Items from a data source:
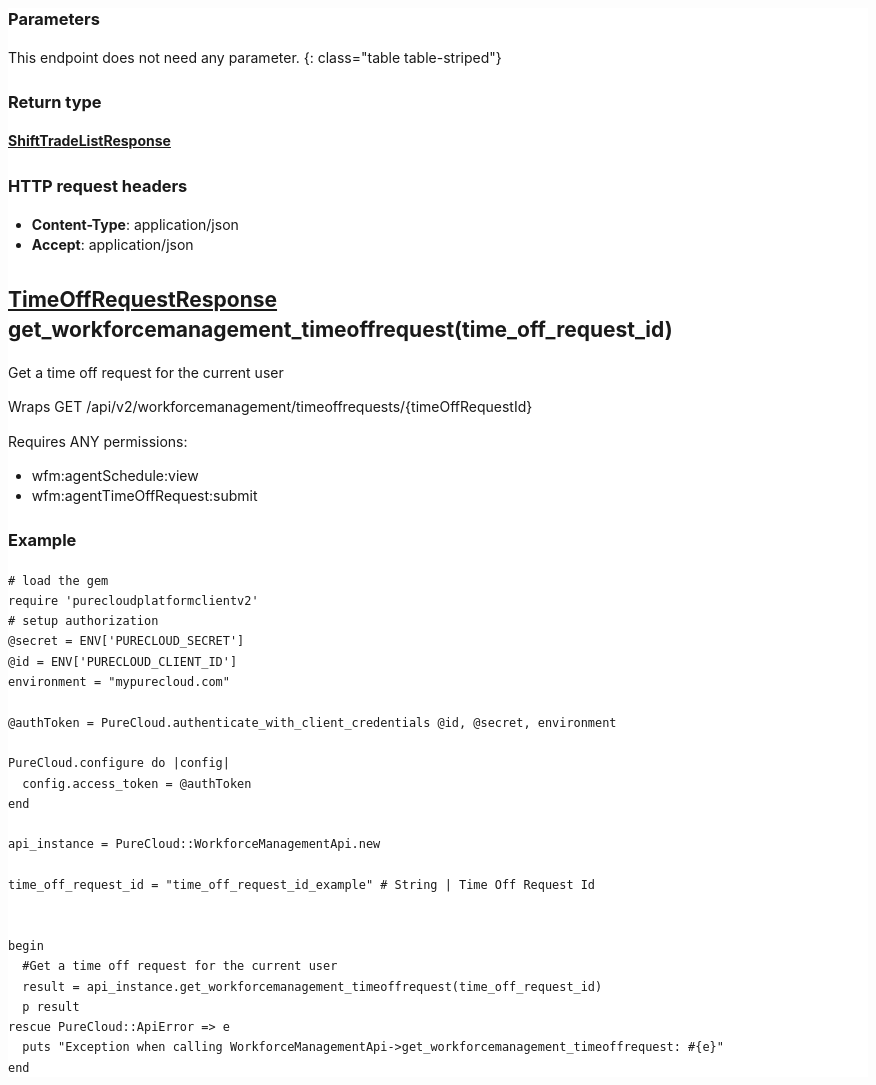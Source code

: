 ### Parameters
This endpoint does not need any parameter.
{: class="table table-striped"}


### Return type

[**ShiftTradeListResponse**](ShiftTradeListResponse.html)

### HTTP request headers

 - **Content-Type**: application/json
 - **Accept**: application/json



<a name="get_workforcemanagement_timeoffrequest"></a>

## [**TimeOffRequestResponse**](TimeOffRequestResponse.html) get_workforcemanagement_timeoffrequest(time_off_request_id)



Get a time off request for the current user



Wraps GET /api/v2/workforcemanagement/timeoffrequests/{timeOffRequestId} 

Requires ANY permissions: 

* wfm:agentSchedule:view
* wfm:agentTimeOffRequest:submit


### Example
```{"language":"ruby"}
# load the gem
require 'purecloudplatformclientv2'
# setup authorization
@secret = ENV['PURECLOUD_SECRET']
@id = ENV['PURECLOUD_CLIENT_ID']
environment = "mypurecloud.com"

@authToken = PureCloud.authenticate_with_client_credentials @id, @secret, environment

PureCloud.configure do |config|
  config.access_token = @authToken
end

api_instance = PureCloud::WorkforceManagementApi.new

time_off_request_id = "time_off_request_id_example" # String | Time Off Request Id


begin
  #Get a time off request for the current user
  result = api_instance.get_workforcemanagement_timeoffrequest(time_off_request_id)
  p result
rescue PureCloud::ApiError => e
  puts "Exception when calling WorkforceManagementApi->get_workforcemanagement_timeoffrequest: #{e}"
end
```
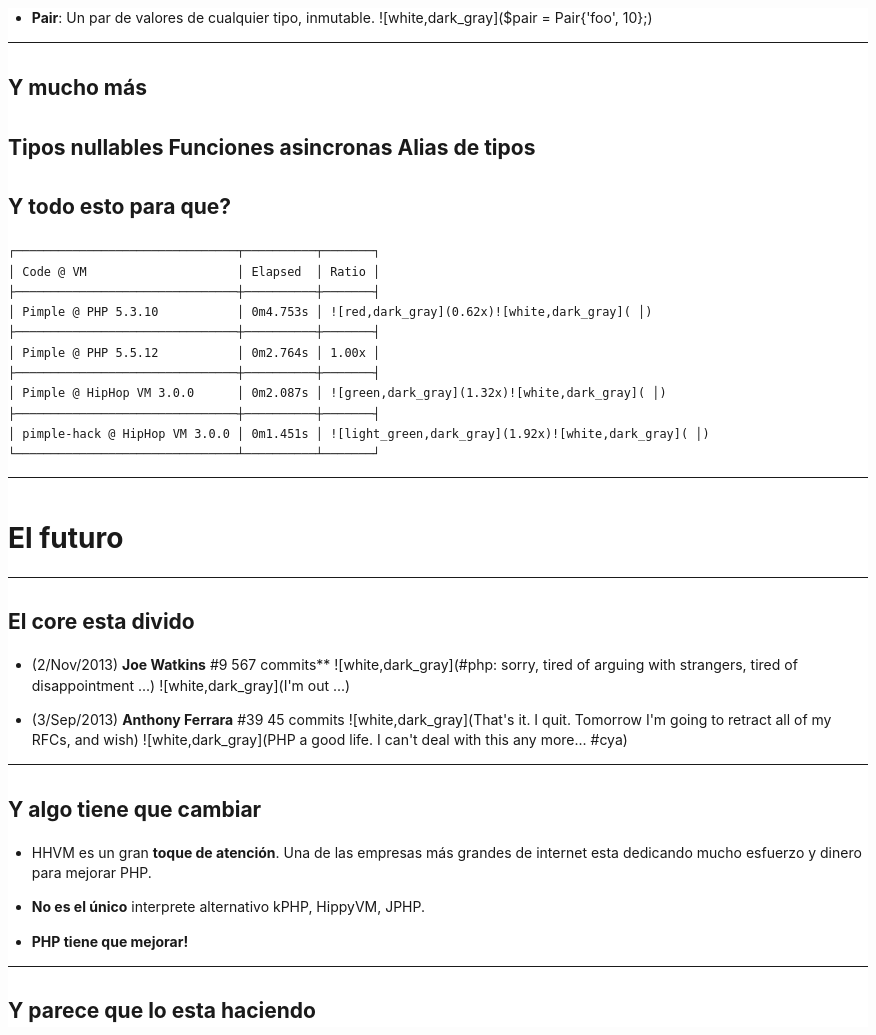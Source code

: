 - **Pair**: Un par de valores de cualquier tipo, inmutable.
![white,dark_gray]($pair = Pair{'foo', 10};)
---
## Y mucho más
Tipos nullables
Funciones asincronas
Alias de tipos
---
## Y todo esto para que?
```
┌───────────────────────────────┬──────────┬───────┐
│ Code @ VM                     │ Elapsed  │ Ratio │
├───────────────────────────────┼──────────┼───────┤
│ Pimple @ PHP 5.3.10           │ 0m4.753s │ ![red,dark_gray](0.62x)![white,dark_gray]( │)
├───────────────────────────────┼──────────┼───────┤
│ Pimple @ PHP 5.5.12           │ 0m2.764s │ 1.00x │
├───────────────────────────────┼──────────┼───────┤
│ Pimple @ HipHop VM 3.0.0      │ 0m2.087s │ ![green,dark_gray](1.32x)![white,dark_gray]( │)
├───────────────────────────────┼──────────┼───────┤
│ pimple-hack @ HipHop VM 3.0.0 │ 0m1.451s │ ![light_green,dark_gray](1.92x)![white,dark_gray]( │)
└───────────────────────────────┴──────────┴───────┘
```
---
# El futuro
---
## El core esta divido

- (2/Nov/2013) **Joe Watkins** #9 567 commits**
![white,dark_gray](#php: sorry, tired of arguing with strangers, tired of disappointment ...)
![white,dark_gray](I'm out ...)

- (3/Sep/2013) **Anthony Ferrara** #39 45 commits
![white,dark_gray](That's it. I quit. Tomorrow I'm going to retract all of my RFCs, and wish)
![white,dark_gray](PHP a good life. I can't deal with this any more... #cya)
---
## Y algo tiene que cambiar

- HHVM es un gran **toque de atención**. Una de las empresas más grandes de internet esta dedicando mucho esfuerzo y dinero para mejorar PHP.

- **No es el único** interprete alternativo kPHP, HippyVM, JPHP.

- **PHP tiene que mejorar!**
---
## Y parece que lo esta haciendo
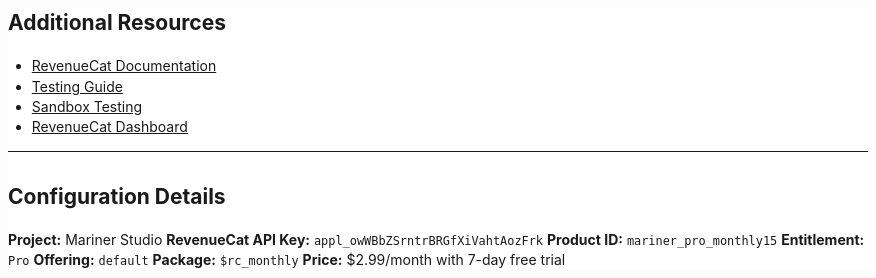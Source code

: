 
## Additional Resources

- [RevenueCat Documentation](https://www.revenuecat.com/docs)
- [Testing Guide](https://www.revenuecat.com/docs/test-and-launch)
- [Sandbox Testing](https://www.revenuecat.com/docs/test-and-launch/sandbox)
- [RevenueCat Dashboard](https://app.revenuecat.com/)

---

## Configuration Details

**Project:** Mariner Studio
**RevenueCat API Key:** `appl_owWBbZSrntrBRGfXiVahtAozFrk`
**Product ID:** `mariner_pro_monthly15`
**Entitlement:** `Pro`
**Offering:** `default`
**Package:** `$rc_monthly`
**Price:** $2.99/month with 7-day free trial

→ **WHAT YOU ARE ASKED TO DO**: Leave the pictures out, and transcribe each of the records exactly.

→ **ANSWER**:
Source code

: ### Parameters
This endpoint does not need any parameter.
{: class="table table-striped"}


### Return type

[**ShiftTradeListResponse**](ShiftTradeListResponse.html)

### HTTP request headers

 - **Content-Type**: application/json
 - **Accept**: application/json



<a name="get_workforcemanagement_timeoffrequest"></a>

## [**TimeOffRequestResponse**](TimeOffRequestResponse.html) get_workforcemanagement_timeoffrequest(time_off_request_id)



Get a time off request for the current user



Wraps GET /api/v2/workforcemanagement/timeoffrequests/{timeOffRequestId} 

Requires ANY permissions: 

* wfm:agentSchedule:view
* wfm:agentTimeOffRequest:submit


### Example
```{"language":"ruby"}
# load the gem
require 'purecloudplatformclientv2'
# setup authorization
@secret = ENV['PURECLOUD_SECRET']
@id = ENV['PURECLOUD_CLIENT_ID']
environment = "mypurecloud.com"

@authToken = PureCloud.authenticate_with_client_credentials @id, @secret, environment

PureCloud.configure do |config|
  config.access_token = @authToken
end

api_instance = PureCloud::WorkforceManagementApi.new

time_off_request_id = "time_off_request_id_example" # String | Time Off Request Id


begin
  #Get a time off request for the current user
  result = api_instance.get_workforcemanagement_timeoffrequest(time_off_request_id)
  p result
rescue PureCloud::ApiError => e
  puts "Exception when calling WorkforceManagementApi->get_workforcemanagement_timeoffrequest: #{e}"
end
```
Source code

: - **Pair**: Un par de valores de cualquier tipo, inmutable.
![white,dark_gray]($pair = Pair{'foo', 10};)
---
## Y mucho más
Tipos nullables
Funciones asincronas
Alias de tipos
---
## Y todo esto para que?
```
┌───────────────────────────────┬──────────┬───────┐
│ Code @ VM                     │ Elapsed  │ Ratio │
├───────────────────────────────┼──────────┼───────┤
│ Pimple @ PHP 5.3.10           │ 0m4.753s │ ![red,dark_gray](0.62x)![white,dark_gray]( │)
├───────────────────────────────┼──────────┼───────┤
│ Pimple @ PHP 5.5.12           │ 0m2.764s │ 1.00x │
├───────────────────────────────┼──────────┼───────┤
│ Pimple @ HipHop VM 3.0.0      │ 0m2.087s │ ![green,dark_gray](1.32x)![white,dark_gray]( │)
├───────────────────────────────┼──────────┼───────┤
│ pimple-hack @ HipHop VM 3.0.0 │ 0m1.451s │ ![light_green,dark_gray](1.92x)![white,dark_gray]( │)
└───────────────────────────────┴──────────┴───────┘
```
---
# El futuro
---
## El core esta divido

- (2/Nov/2013) **Joe Watkins** #9 567 commits**
![white,dark_gray](#php: sorry, tired of arguing with strangers, tired of disappointment ...)
![white,dark_gray](I'm out ...)

- (3/Sep/2013) **Anthony Ferrara** #39 45 commits
![white,dark_gray](That's it. I quit. Tomorrow I'm going to retract all of my RFCs, and wish)
![white,dark_gray](PHP a good life. I can't deal with this any more... #cya)
---
## Y algo tiene que cambiar

- HHVM es un gran **toque de atención**. Una de las empresas más grandes de internet esta dedicando mucho esfuerzo y dinero para mejorar PHP.

- **No es el único** interprete alternativo kPHP, HippyVM, JPHP.

- **PHP tiene que mejorar!**
---
## Y parece que lo esta haciendo
Source code

: 
## Additional Resources

- [RevenueCat Documentation](https://www.revenuecat.com/docs)
- [Testing Guide](https://www.revenuecat.com/docs/test-and-launch)
- [Sandbox Testing](https://www.revenuecat.com/docs/test-and-launch/sandbox)
- [RevenueCat Dashboard](https://app.revenuecat.com/)

---

## Configuration Details

**Project:** Mariner Studio
**RevenueCat API Key:** `appl_owWBbZSrntrBRGfXiVahtAozFrk`
**Product ID:** `mariner_pro_monthly15`
**Entitlement:** `Pro`
**Offering:** `default`
**Package:** `$rc_monthly`
**Price:** $2.99/month with 7-day free trial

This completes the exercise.